If a person usually uses Zotero to manage literature and finds incomplete metadata when exporting BibTeX, and with the submission deadline approaching, they use GPT to complete the metadata, leading to errors, this is indeed lazy and negligent behavior. But is it what many call deceitful and unforgivable?

I believe that once this person realizes the unreliability of using GPT to complete metadata, they will no longer use such methods in the future.

I also look forward to the community's dedicated individuals developing more comprehensive automated export tools, as copying and pasting one by one is inherently tedious and should be automated.

Currently, these individuals used incorrect automated tools and placed excessive trust in them, resulting in errors. This is a profound lesson that must never be repeated.

senshan•2mo ago

As many pointed out, the purpose of peer review is not linting, but the assessment of the novelty and subtle omissions.

Which incentives can be set to discourage the negligence?

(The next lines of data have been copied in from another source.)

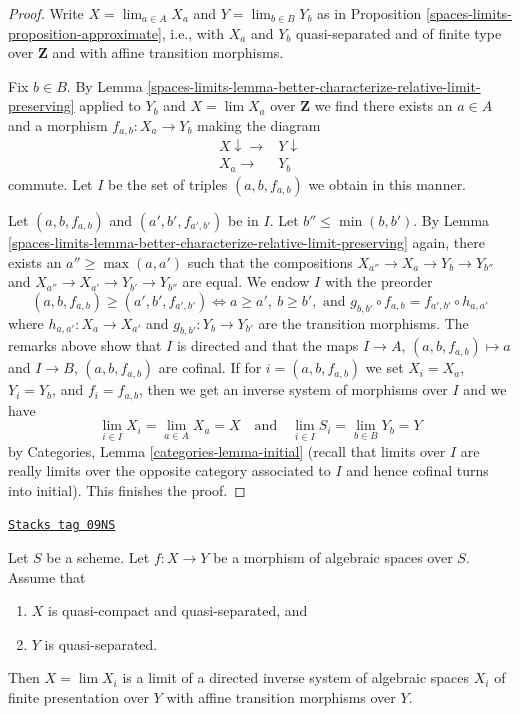\begin{proof}
Write $X = \lim_{a \in A} X_a$ and $Y = \lim_{b \in B} Y_b$ as in
Proposition \ref{spaces-limits-proposition-approximate}, i.e., with $X_a$ and $Y_b$
quasi-separated and of finite type over $\mathbf{Z}$ and
with affine transition morphisms.

\medskip\noindent
Fix $b \in B$.
By Lemma \ref{spaces-limits-lemma-better-characterize-relative-limit-preserving}
applied to $Y_b$ and $X = \lim X_a$ over $\mathbf{Z}$
we find there exists an $a \in A$ and a morphism
$f_{a, b} : X_a \to Y_b$ making the diagram
$$
\begin{array}{cc}X \downarrow\longrightarrow & Y \downarrow \\ X_a \longrightarrow & Y_b\end{array}
$$
commute. Let $I$ be the set of triples $(a, b, f_{a, b})$ we
obtain in this manner.

\medskip\noindent
Let $(a, b, f_{a, b})$ and $(a', b', f_{a', b'})$ be in $I$.
Let $b'' \leq \min(b, b')$. By
Lemma \ref{spaces-limits-lemma-better-characterize-relative-limit-preserving}
again, there exists an $a'' \geq \max(a, a')$ such that
the compositions $X_{a''} \to X_a \to Y_b \to Y_{b''}$ and
$X_{a''} \to X_{a'} \to Y_{b'} \to Y_{b''}$ are equal.
We endow $I$ with the preorder
$$
(a, b, f_{a, b}) \geq (a', b', f_{a', b'})
\Leftrightarrow
a \geq a',\ b \geq b',\text{ and }
g_{b, b'} \circ f_{a, b} = f_{a', b'} \circ h_{a, a'}
$$
where $h_{a, a'} : X_a \to X_{a'}$ and $g_{b, b'} : Y_b \to Y_{b'}$
are the transition morphisms. The remarks above show that $I$
is directed and that the maps $I \to A$, $(a, b, f_{a, b}) \mapsto a$
and $I \to B$, $(a, b, f_{a, b})$ are cofinal. If for $i = (a, b, f_{a, b})$
we set $X_i = X_a$, $Y_i = Y_b$, and $f_i = f_{a, b}$, then we get
an inverse system of morphisms over $I$ and we have
$$
\lim_{i \in I} X_i = \lim_{a \in A} X_a = X
\quad\text{and}\quad
\lim_{i \in I} S_i = \lim_{b \in B} Y_b = Y
$$
by Categories, Lemma \ref{categories-lemma-initial} (recall that
limits over $I$ are really limits over the opposite category
associated to $I$ and hence cofinal turns into initial).
This finishes the proof.
\end{proof}

\begin{lemma}
\label{spaces-limits-lemma-relative-approximation}
\href{https://stacks.math.columbia.edu/tag/09NS}{\texttt{Stacks tag 09NS}}

Let $S$ be a scheme. Let $f : X \to Y$ be a morphism of algebraic spaces
over $S$. Assume that
\begin{enumerate}
\item $X$ is quasi-compact and quasi-separated, and
\item $Y$ is quasi-separated.
\end{enumerate}
Then $X = \lim X_i$ is a limit of a directed inverse system of algebraic spaces
$X_i$ of finite presentation over $Y$ with affine transition morphisms
over $Y$.
\end{lemma}

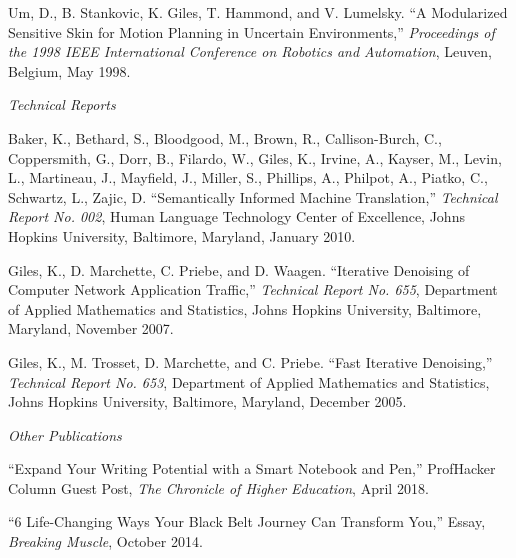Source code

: \documentclass[11pt,article,oneside]{memoir}
\begin{document}
\ind Um, D., B. Stankovic, K. Giles, T. Hammond, and V. Lumelsky. “A Modularized Sensitive Skin for Motion Planning in Uncertain Environments,” \emph{Proceedings of the 1998 IEEE International Conference on Robotics and Automation}, Leuven, Belgium, May 1998.



\bigskip

\noindent\emph{Technical Reports \vspace{0.05in}}

 

\ind Baker, K., Bethard, S., Bloodgood, M., Brown, R., Callison-Burch, C., Coppersmith, G., Dorr, B., Filardo, W., Giles, K., Irvine, A., Kayser, M., Levin, L., Martineau, J., Mayfield, J., Miller, S., Phillips, A., Philpot, A., Piatko, C., Schwartz, L., Zajic, D. “Semantically Informed Machine Translation,” \emph{Technical Report No. 002}, Human Language Technology Center of Excellence, Johns Hopkins University, Baltimore, Maryland, January 2010.

\ind Giles, K., D. Marchette, C. Priebe, and D. Waagen. “Iterative Denoising of Computer Network Application Traffic,” \emph{Technical Report No. 655}, Department of Applied Mathematics and Statistics, Johns Hopkins University, Baltimore, Maryland, November 2007.

\ind Giles, K., M. Trosset, D. Marchette, and C. Priebe. “Fast Iterative Denoising,” \emph{Technical Report No. 653}, Department of Applied Mathematics and Statistics, Johns Hopkins University, Baltimore, Maryland, December 2005.



\bigskip

\noindent\emph{Other Publications \vspace{0.05in}}

\ind “Expand Your Writing Potential with a Smart Notebook and Pen,” ProfHacker Column Guest Post, \emph{The Chronicle of Higher Education}, April 2018.

\ind “6 Life-Changing Ways Your Black Belt Journey Can Transform You,” Essay, \emph{Breaking Muscle}, October 2014.
\end{document}
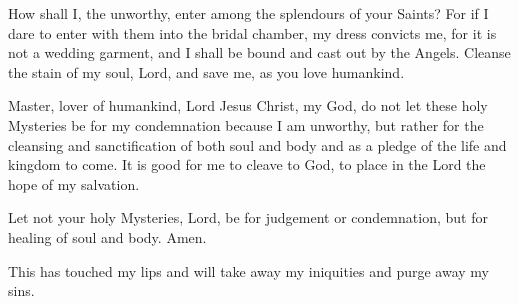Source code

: 
How shall I, the unworthy, enter among the splendours of your Saints? For if I dare to enter with them into the bridal chamber, my dress convicts me, for it is not a wedding garment, and I shall be bound and cast out by the Angels. Cleanse the stain of my soul, Lord, and save me, as you love humankind.


Master, lover of humankind, Lord Jesus Christ, my God, do not let these holy Mysteries be for my condemnation because I am unworthy, but rather for the cleansing and sanctification of both soul and body and as a pledge of the life and kingdom to come. It is good for me to cleave to God, to place in the Lord the hope of my salvation.


\mysticalsupper

Let not your holy Mysteries, Lord, be for judgement or condemnation, but for healing of soul and body. Amen.


This has touched my lips and will take away my iniquities and purge away my sins.
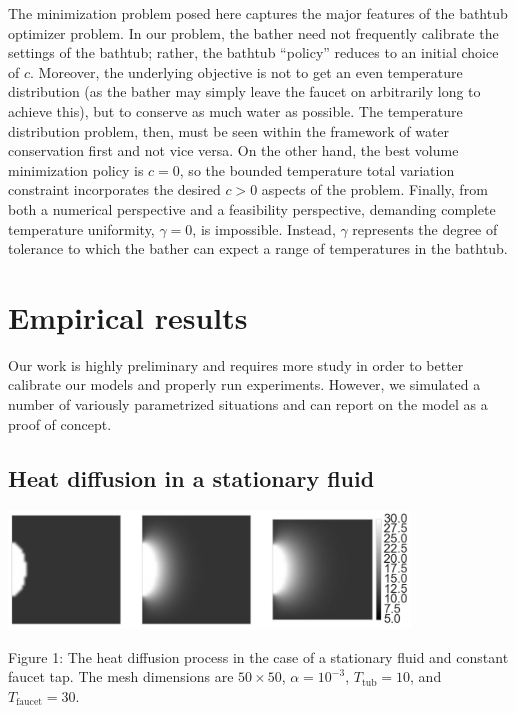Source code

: \documentclass[12pt]{amsart}
\begin{document}
The minimization problem posed here captures the major features of the bathtub
optimizer problem. In our problem, the bather need not frequently calibrate the
settings of the bathtub; rather, the bathtub ``policy'' reduces to an initial
choice of $c$. Moreover, the underlying objective is not to get an even temperature
distribution (as the bather may simply leave the faucet on arbitrarily long to
achieve this), but to conserve as much water as possible. The temperature
distribution problem, then, must be seen within the framework of water
conservation first and not vice versa. On the other hand, the best volume
minimization policy is $c=0$, so the bounded temperature total variation
constraint incorporates the desired $c > 0$ aspects of the problem. Finally,
from both a numerical perspective and a feasibility perspective, demanding
complete temperature uniformity, $\gamma = 0$, is impossible. Instead, $\gamma$
represents the degree of tolerance to which the bather can expect a range of
temperatures in the bathtub.

\section{Empirical results}

Our work is highly preliminary and requires more study in order to better
calibrate our models and properly run experiments. However, we simulated a
number of variously parametrized situations and can report on the model as a
proof of concept.

\subsection{Heat diffusion in a stationary fluid}

\begin{center}
\includegraphics[width=0.8\textwidth]{../plots/diffusion-01.png}

\justify
\footnotesize{
Figure 1: The heat diffusion process in the case of a stationary fluid and
constant faucet tap. The mesh
dimensions are $50 \times 50$, $\alpha = 10^{-3}$, $T_{\mathrm{tub}} = 10$, and
$T_{\mathrm{faucet}} = 30$.}
\end{center}
\end{document}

How about bounties? A bounty fund set up by the publisher and each submission must come with a contribution to the fund. Then there be bounties for gross negligence that could attract bounty hunters.

How about a wall of shame? Once negligence crosses a certain threshold, the name of the researcher and the paper would be put on a wall of shame for everyone to search and see?

skybrian•2mo ago

For the kinds of omissions described here, maybe the journal could do an automated citation check when the paper is submitted and bounce back any paper that has a problem with a day or two lag. This would be incentive for submitters to do their own lint check.

senshan•2mo ago

True if the citation has only a small typo or two. But if it is unrecognizable or even irrelevant, this is clearly bad (fraudulent?) research -- each citation has be read and understood by the researcher and put in there only if absolutely necessary to support the paper.

There must be price to pay for wasting other people's time (lives?).

noodlesUK•2mo ago

It astonishes me that there would be so many cases of things like wrong authors. I began using a citation manager that extracted metadata automatically (zotero in my case) more than 15 years ago, and can’t imagine writing an academic paper without it or a similar tool.

How are the authors even submitting citations? Surely they could be required to send a .bib or similar file? It’s so easy to then quality control at least to verify that citations exist by looking up DOIs or similar.

I know it wouldn’t solve the human problem of relying on LLMs but I’m shocked we don’t even have this level of scrutiny.

pama•2mo ago

Maybe you haven’t carefully checked yet the correctness of automatic tools or of the associated metadata. Zotero is certainly not bug free. Even authors themselves have miss-cited their own past work on occasion, and author lists have had errors that get revised upon resubmission or corrected in errata after publication. The DOI is indeed great, and if it is correct, I can still use the citation as a reader, but the (often abbreviated) lists of authors often have typos. In this case the error rate is not particularly high compared to random early review-level submissions I’ve seen many decades ago. Tools helped increase the number of citations and reduce the error per citation but not sure if they reduced the papers that have at least one error.

noodlesUK•2mo ago

I agree that the author lists in various metadata sources and databases are often a bit wrong (weird formatting of names for instance is very common), but many of the cases in the OP article are pretty egregious and far beyond just data entry issues.

Presumably the citation scanner they're using is relying on similar data sources as Zotero in any case to detect these sorts of issues.

Regardless, my comment still stands, it seems like the submission is relying on the actual text of the bibliography being correct, rather than requiring a machine readable citation metadata file of some sort, which would at least allow much of the quality control checks to be automated (and certainly would preclude complete hallucinations of nonexistent papers getting through).

knallfrosch•2mo ago

And these are just the citations that any old free tool could have included via Bibtex link from the website?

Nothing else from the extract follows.